Despite the optimism surrounding the Deribit deal, Morningstar analyst Michael Miller does not believe the acquisition significantly alters his overall view of Coinbase. He noted that the deal is an extension of existing efforts and does not reduce Coinbase's exposure to the volatile crypto market. Miller expects a decline in blockchain rewards revenue to offset the growth in stablecoin revenue in the second quarter, projecting subscription and services revenue to fall between $600 million and $680 million. Coinbase's total transaction revenue in April was $240 million, suggesting a 34% decline from the first quarter.

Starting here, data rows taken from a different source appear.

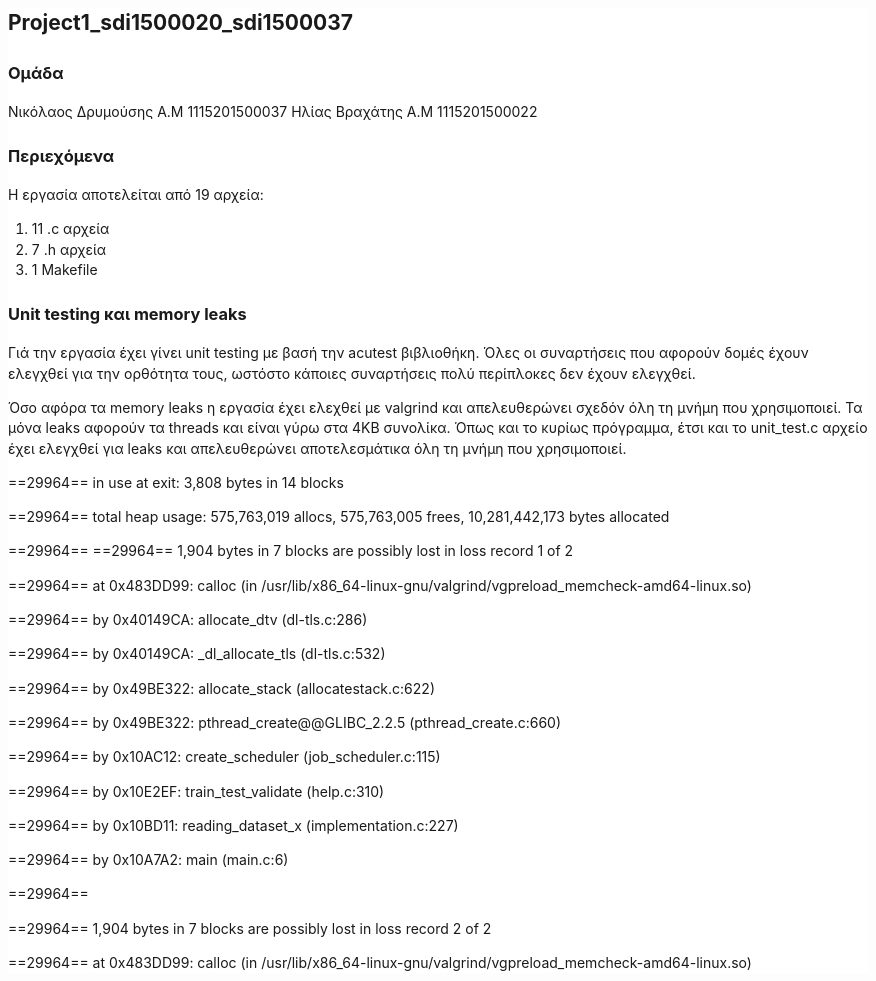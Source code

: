 ## Project1_sdi1500020_sdi1500037

### Ομάδα

Νικόλαος Δρυμούσης  Α.Μ 1115201500037
Ηλίας Βραχάτης      Α.Μ 1115201500022

### Περιεχόμενα

Η εργασία αποτελείται από 19 αρχεία:
1. 11 .c αρχεία
2. 7 .h αρχεία
3. 1 Makefile

### Unit testing και memory leaks

Γιά την εργασία έχει γίνει unit testing με βασή την acutest βιβλιοθήκη. Όλες οι συναρτήσεις που αφορούν δομές έχουν ελεγχθεί για την ορθότητα τους,
ωστόστο κάποιες συναρτήσεις πολύ περίπλοκες δεν έχουν ελεγχθεί.

Όσο αφόρα τα memory leaks η εργασία έχει ελεχθεί με valgrind και απελευθερώνει σχεδόν όλη τη μνήμη που χρησιμοποιεί. Τα μόνα leaks αφορούν τα threads
και είναι γύρω στα 4ΚΒ συνολίκα. Όπως και το κυρίως πρόγραμμα, έτσι και το unit_test.c αρχείο έχει ελεγχθεί για leaks και απελευθερώνει αποτελεσμάτικα
όλη τη μνήμη που χρησιμοποιεί.

==29964==     in use at exit: 3,808 bytes in 14 blocks

==29964==   total heap usage: 575,763,019 allocs, 575,763,005 frees, 10,281,442,173 bytes allocated

==29964== 
==29964== 1,904 bytes in 7 blocks are possibly lost in loss record 1 of 2

==29964==    at 0x483DD99: calloc (in /usr/lib/x86_64-linux-gnu/valgrind/vgpreload_memcheck-amd64-linux.so)

==29964==    by 0x40149CA: allocate_dtv (dl-tls.c:286)

==29964==    by 0x40149CA: _dl_allocate_tls (dl-tls.c:532)

==29964==    by 0x49BE322: allocate_stack (allocatestack.c:622)

==29964==    by 0x49BE322: pthread_create@@GLIBC_2.2.5 (pthread_create.c:660)

==29964==    by 0x10AC12: create_scheduler (job_scheduler.c:115)

==29964==    by 0x10E2EF: train_test_validate (help.c:310)

==29964==    by 0x10BD11: reading_dataset_x (implementation.c:227)

==29964==    by 0x10A7A2: main (main.c:6)

==29964== 

==29964== 1,904 bytes in 7 blocks are possibly lost in loss record 2 of 2

==29964==    at 0x483DD99: calloc (in /usr/lib/x86_64-linux-gnu/valgrind/vgpreload_memcheck-amd64-linux.so)
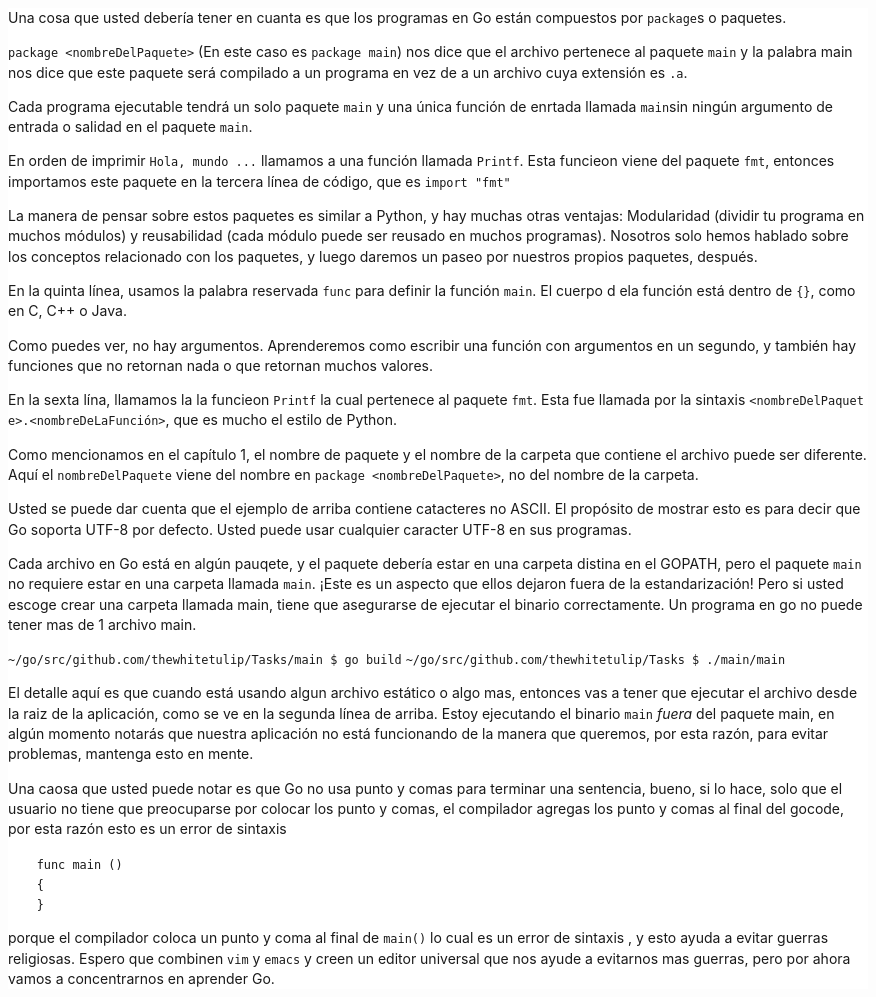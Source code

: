 Una cosa que usted debería tener en cuanta es que los programas en Go están compuestos por `package`s o paquetes.

`package <nombreDelPaquete>` (En este caso es  `package main`) nos dice que el archivo pertenece al paquete `main` y la palabra main nos dice que este paquete será compilado a un programa en vez de a un archivo cuya extensión es `.a`.

Cada programa ejecutable tendrá un solo paquete `main` y una única función de enrtada llamada `main`sin ningún argumento de entrada o salidad en el paquete `main`.

En orden de imprimir `Hola, mundo ...` llamamos a una función llamada `Printf`. Esta funcieon viene del paquete `fmt`, entonces importamos este paquete en la tercera línea de código, que es `import "fmt"`

La manera de pensar sobre estos paquetes es similar a Python, y hay muchas otras ventajas: Modularidad (dividir tu programa en muchos módulos) y reusabilidad (cada módulo puede ser reusado en muchos programas). Nosotros solo hemos hablado sobre los conceptos relacionado con los paquetes, y luego daremos un paseo por nuestros propios paquetes, después.

En la quinta línea, usamos la palabra reservada `func` para definir la función `main`. El cuerpo d ela función está dentro de `{}`, como en C, C++ o Java.

Como puedes ver, no hay argumentos. Aprenderemos como escribir una función con argumentos en un segundo, y también hay funciones que no retornan nada o que retornan muchos valores.

En la sexta lína, llamamos la la funcieon `Printf` la cual pertenece al paquete `fmt`. Esta fue llamada por la sintaxis `<nombreDelPaquete>.<nombreDeLaFunción>`, que es mucho el estilo de Python.

Como mencionamos en el capítulo 1, el nombre de paquete y el nombre de la carpeta que contiene el archivo puede ser diferente. Aquí el `nombreDelPaquete` viene del nombre en `package <nombreDelPaquete>`, no del nombre de la carpeta.

Usted se puede dar cuenta que el ejemplo de arriba contiene catacteres no ASCII. El propósito de mostrar esto es para decir que Go soporta UTF-8 por defecto. Usted puede usar cualquier caracter UTF-8 en sus programas.

Cada archivo en Go está en algún pauqete, y el paquete debería estar en una carpeta distina en el GOPATH, pero el paquete `main` no requiere estar en una carpeta llamada `main`. ¡Este es un aspecto que ellos dejaron fuera de la estandarización! Pero si usted escoge crear una carpeta llamada main, tiene que asegurarse de ejecutar el binario correctamente. Un programa en go no puede tener mas de 1 archivo main.

`~/go/src/github.com/thewhitetulip/Tasks/main $ go build`
`~/go/src/github.com/thewhitetulip/Tasks $ ./main/main`

El detalle aquí es que cuando está usando algun archivo estático o algo mas, entonces vas a tener que  ejecutar el archivo desde la raiz de la aplicación, como se ve en la segunda línea de arriba. Estoy ejecutando el binario `main` *fuera* del paquete main, en algún momento notarás que nuestra aplicación no está funcionando de la manera que queremos, por esta razón, para evitar problemas, mantenga esto en mente.

Una caosa que usted puede notar es que Go no usa punto y comas para terminar una sentencia, bueno, si lo hace, solo que el usuario no tiene que preocuparse por colocar los punto y comas, el compilador agregas los punto y comas al final del gocode, por esta razón esto es un error de sintaxis
```
    func main ()
    {
    }
```
porque el compilador coloca un punto y coma al final de `main()` lo cual es un error de sintaxis , y esto ayuda a evitar guerras religiosas. Espero que combinen `vim` y `emacs` y creen un editor universal que nos ayude a evitarnos mas guerras, pero por ahora vamos a concentrarnos en aprender Go.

Engel and Flynn downgraded Coinbase to a sell rating, citing the deeply penetrated retail trading market in the US and the lower margins and higher competition in the institutional segments. Their stock price target for Coinbase is $180. In contrast, Lau is more bullish, setting a 12- to 18-month price target of $269, although he lowered this from $279 due to macroeconomic uncertainties. The future of Coinbase will be influenced by legislative updates and trade developments, which could impact its performance and market position.